ML Best Practices for Real Projects

Reproducibility, virtual environments, and the habits that separate a quick experiment from production-ready machine learning.

Make It Reproducible

The most important principle in applied ML: anyone should be able to run your project and get the same results.

This means:

  • Documenting your dependencies
  • Using version control
  • Setting random seeds where randomness is involved
  • Keeping your data pipeline clear and traceable

If your colleague can't reproduce your results on their machine, the work isn't complete.

Generalise Your Work

Your model should work on data it hasn't seen before — not just the specific dataset you trained on. This is called generalisation.

Signs your model isn't generalising:

  • High accuracy on training data, low accuracy on test data (overfitting)
  • The model relies on quirks in your specific dataset
  • Performance drops dramatically on slightly different data

Virtual Environments

Always work inside a virtual environment. This isolates your project's dependencies from your system Python installation.

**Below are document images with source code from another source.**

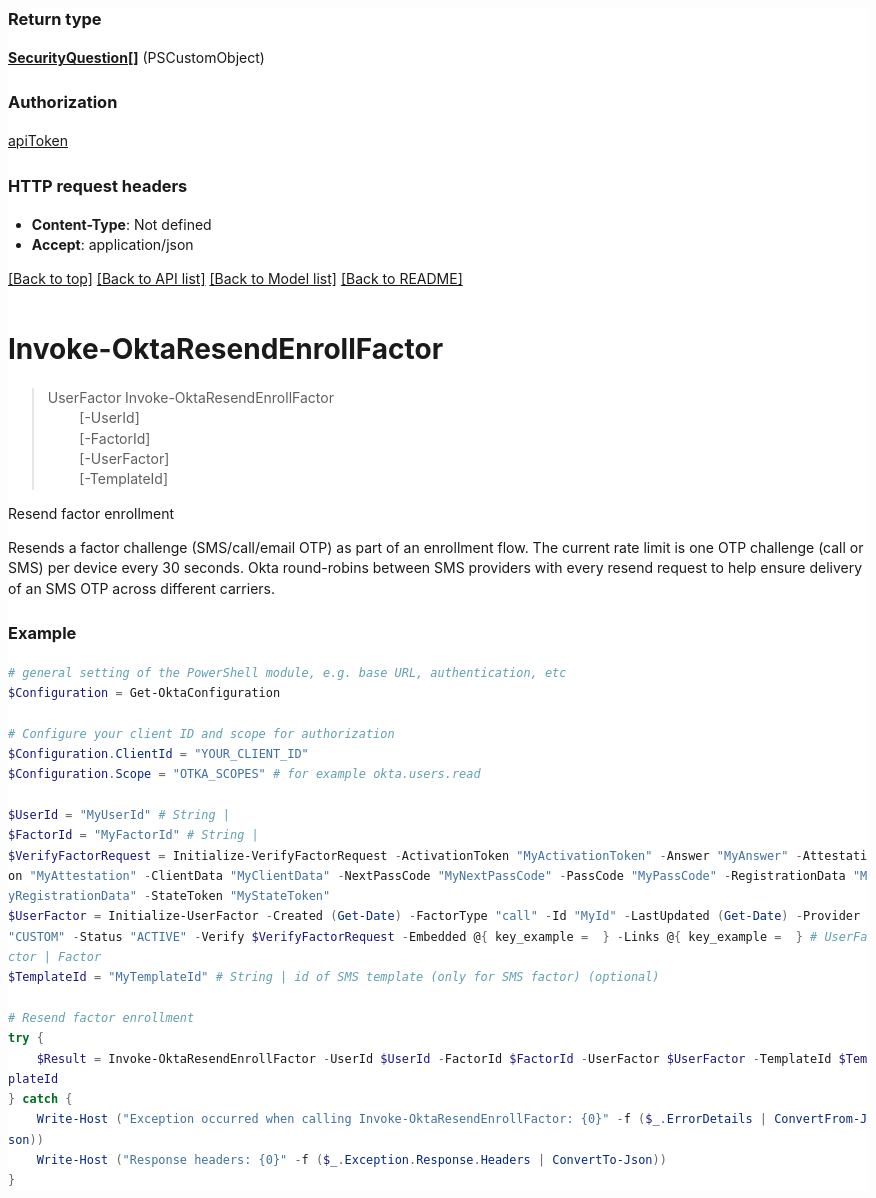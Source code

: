 ### Return type

[**SecurityQuestion[]**](SecurityQuestion.md) (PSCustomObject)

### Authorization

[apiToken](../README.md#apiToken)

### HTTP request headers

 - **Content-Type**: Not defined
 - **Accept**: application/json

[[Back to top]](#) [[Back to API list]](../README.md#documentation-for-api-endpoints) [[Back to Model list]](../README.md#documentation-for-models) [[Back to README]](../README.md)

<a id="Invoke-OktaResendEnrollFactor"></a>
# **Invoke-OktaResendEnrollFactor**
> UserFactor Invoke-OktaResendEnrollFactor<br>
> &nbsp;&nbsp;&nbsp;&nbsp;&nbsp;&nbsp;&nbsp;&nbsp;[-UserId] <String><br>
> &nbsp;&nbsp;&nbsp;&nbsp;&nbsp;&nbsp;&nbsp;&nbsp;[-FactorId] <String><br>
> &nbsp;&nbsp;&nbsp;&nbsp;&nbsp;&nbsp;&nbsp;&nbsp;[-UserFactor] <PSCustomObject><br>
> &nbsp;&nbsp;&nbsp;&nbsp;&nbsp;&nbsp;&nbsp;&nbsp;[-TemplateId] <String><br>

Resend factor enrollment

Resends a factor challenge (SMS/call/email OTP) as part of an enrollment flow. The current rate limit is one OTP challenge (call or SMS) per device every 30 seconds. Okta round-robins between SMS providers with every resend request to help ensure delivery of an SMS OTP across different carriers.

### Example
```powershell
# general setting of the PowerShell module, e.g. base URL, authentication, etc
$Configuration = Get-OktaConfiguration

# Configure your client ID and scope for authorization
$Configuration.ClientId = "YOUR_CLIENT_ID"
$Configuration.Scope = "OTKA_SCOPES" # for example okta.users.read

$UserId = "MyUserId" # String | 
$FactorId = "MyFactorId" # String | 
$VerifyFactorRequest = Initialize-VerifyFactorRequest -ActivationToken "MyActivationToken" -Answer "MyAnswer" -Attestation "MyAttestation" -ClientData "MyClientData" -NextPassCode "MyNextPassCode" -PassCode "MyPassCode" -RegistrationData "MyRegistrationData" -StateToken "MyStateToken"
$UserFactor = Initialize-UserFactor -Created (Get-Date) -FactorType "call" -Id "MyId" -LastUpdated (Get-Date) -Provider "CUSTOM" -Status "ACTIVE" -Verify $VerifyFactorRequest -Embedded @{ key_example =  } -Links @{ key_example =  } # UserFactor | Factor
$TemplateId = "MyTemplateId" # String | id of SMS template (only for SMS factor) (optional)

# Resend factor enrollment
try {
    $Result = Invoke-OktaResendEnrollFactor -UserId $UserId -FactorId $FactorId -UserFactor $UserFactor -TemplateId $TemplateId
} catch {
    Write-Host ("Exception occurred when calling Invoke-OktaResendEnrollFactor: {0}" -f ($_.ErrorDetails | ConvertFrom-Json))
    Write-Host ("Response headers: {0}" -f ($_.Exception.Response.Headers | ConvertTo-Json))
}
```
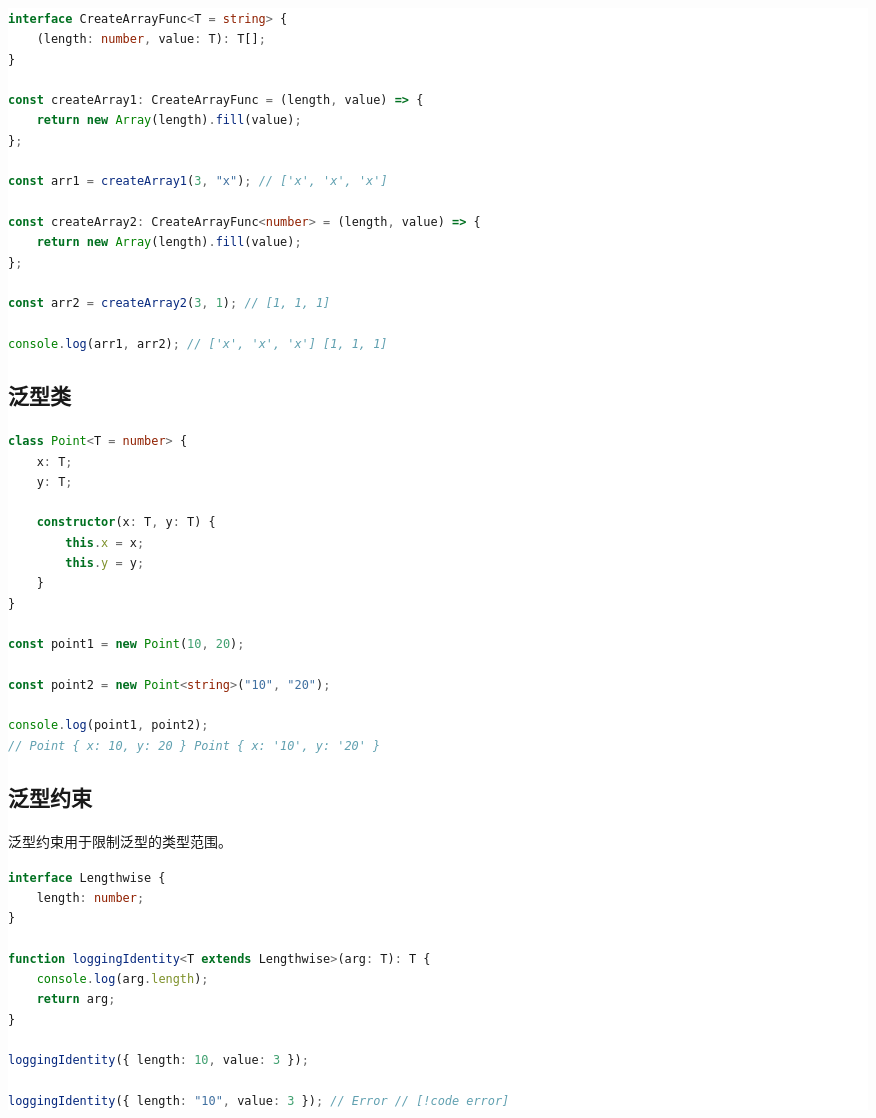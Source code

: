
 ```typescript
interface CreateArrayFunc<T = string> {
    (length: number, value: T): T[];
}

const createArray1: CreateArrayFunc = (length, value) => {
    return new Array(length).fill(value);
};

const arr1 = createArray1(3, "x"); // ['x', 'x', 'x']

const createArray2: CreateArrayFunc<number> = (length, value) => {
    return new Array(length).fill(value);
};

const arr2 = createArray2(3, 1); // [1, 1, 1]

console.log(arr1, arr2); // ['x', 'x', 'x'] [1, 1, 1]
```

## 泛型类

```typescript
class Point<T = number> {
    x: T;
    y: T;

    constructor(x: T, y: T) {
        this.x = x;
        this.y = y;
    }
}

const point1 = new Point(10, 20);

const point2 = new Point<string>("10", "20");

console.log(point1, point2);
// Point { x: 10, y: 20 } Point { x: '10', y: '20' }
```

## 泛型约束

泛型约束用于限制泛型的类型范围。

```typescript
interface Lengthwise {
    length: number;
}

function loggingIdentity<T extends Lengthwise>(arg: T): T {
    console.log(arg.length);
    return arg;
}

loggingIdentity({ length: 10, value: 3 });

loggingIdentity({ length: "10", value: 3 }); // Error // [!code error]
```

# Create a virtual environment
python -m venv myproject-env

# Activate it (Windows)
myproject-env\Scripts\activate

# Activate it (Mac/Linux)
source myproject-env/bin/activate

# Install packages into this environment only
pip install pandas scikit-learn matplotlib

# Save your dependencies
pip freeze > requirements.txt

Why This Matters

  • Different projects may need different versions of the same library
  • Your system Python stays clean
  • requirements.txt makes your project reproducible
  • Use cd .. to navigate to the parent directory when organising projects

The Scikit-learn Ecosystem

Most ML in Python happens through Scikit-learn (sklearn). It provides a consistent API for:

  • Data preprocessing
  • Model training
  • Model evaluation
  • Feature selection

Logistic regression, linear regression, decision trees, random forests — they all follow the same pattern:

from sklearn.model_name import ModelClass

model = ModelClass()
model.fit(X_train, y_train)          # Train
predictions = model.predict(X_test)   # Predict

Project Structure Checklist

A well-organised ML project should have:

A virtual environment with requirements.txt
Clear separation of data, notebooks, and source code
Version control (Git)
A README explaining how to set up and run the project
Reproducible results (random seeds, documented preprocessing steps)

The Designer's Takeaway

These practices aren't just for engineers. If you're prototyping ML features, running data explorations, or collaborating with data scientists — following these habits means your work is shareable, verifiable, and trustworthy.

Understanding the development workflow also helps you design better tools for ML practitioners. Know the pain points, and you can design solutions for them.